But every time someone sees one of these brutal, violent images of cops moving against weaponless occupiers, the movement burgeons, the numbers multiply, and supporters cheer. What we see in the streets of major cities worldwide is that the 99 percent have had it with indentured servitude and have risen up.

Winter has arrived in some of these cities – like Denver, where the weather went from 83 degrees to the low thirties and snow the next day. There’s speculation – hopeful speculation from the right- that the inclement weather will break up these annoying protests. Don’t count on it. These occupiers aren’t like the Tea Party group, standing around in their silly hats adorned with tea bags, many of them brought in by buses by the financiers of the “movement” – the Koch brothers.  These occupiers are the genuine McCoy, the once silent masses who endured illegal wars, rising tuition, bailouts of Wall Street, tax cuts for the super wealthy, foreclosures, bankruptcy, outrageous insurance payments for health care. You name it, they endured it – and then got fed up.

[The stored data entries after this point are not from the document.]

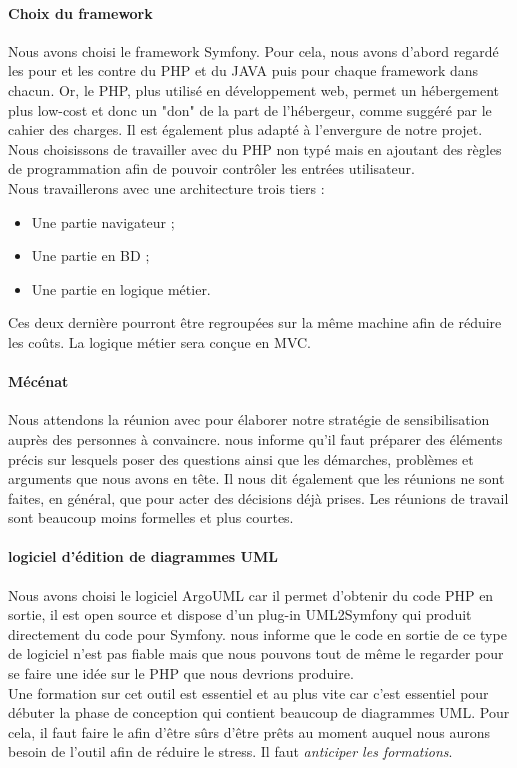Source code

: \documentclass [a4paper] {article}
\begin{document}
\paragraph*{Choix du framework}
Nous avons choisi le framework Symfony. Pour cela, nous avons d'abord regardé les pour et les contre du PHP et du JAVA puis pour chaque framework dans chacun. Or, le PHP, plus utilisé en développement web, permet un hébergement plus low-cost et donc un "don" de la part de l'hébergeur, comme suggéré par le cahier des charges. Il est également plus adapté à l'envergure de notre projet.
\\
Nous choisissons de travailler avec du PHP non typé mais en ajoutant des règles de programmation afin de pouvoir contrôler les entrées utilisateur.
\\
Nous travaillerons avec une architecture trois tiers :
\begin{itemize}
\item Une partie navigateur ;
\item Une partie en BD ;
\item Une partie en logique métier.
\end{itemize}
Ces deux dernière pourront être regroupées sur la même machine afin de réduire les coûts. La logique métier sera conçue en MVC.

\paragraph*{Mécénat}
Nous attendons la réunion avec \nomTuteurCom{} pour élaborer notre stratégie de sensibilisation auprès des personnes à convaincre. \nomTuteurPedago{} nous informe qu'il faut préparer des éléments précis sur lesquels poser des questions ainsi que les démarches, problèmes et arguments que nous avons en tête. Il nous dit également que les réunions ne sont faites, en général, que pour acter des décisions déjà prises. Les réunions de travail sont beaucoup moins formelles et plus courtes.

\paragraph*{logiciel d'édition de diagrammes UML}
Nous avons choisi le logiciel ArgoUML car il permet d'obtenir du code PHP en sortie, il est open source et dispose d'un plug-in UML2Symfony qui produit directement du code pour Symfony. \nomTuteurPedago{} nous informe que le code en sortie de ce type de logiciel n'est pas fiable mais que nous pouvons tout de même le regarder pour se faire une idée sur le PHP que nous devrions produire.
\\
Une formation sur cet outil est essentiel et au plus vite car c'est essentiel pour débuter la phase de conception qui contient beaucoup de diagrammes UML. Pour cela, il faut faire le \PF{} afin d’être sûrs d’être prêts au moment auquel nous aurons besoin de l'outil afin de réduire le stress. Il faut \emph{anticiper les formations}.
\end{document}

Cold weather doesn’t stop a movement like this. Cops with power issues, clueless politicians, phony policies about permits for pubic parks don’t dismantle this sort of grass roots movement. The tipping point has been reached and it’s probably not going to recede. In some ways, it’s like a wave in quantum physics, the wave of probability. When enough people tap into it, then the wave crashes into physical reality as a particle. Well, here’s your particle. Instead of a few hundred Tea Party folks holdings signs and shouting, you have tens of thousands of the disenfranchised marching through the streets of the world’s largest cities, their dome tents pitched in public parks, on public squares. They are leaderless and they are like a force of nature.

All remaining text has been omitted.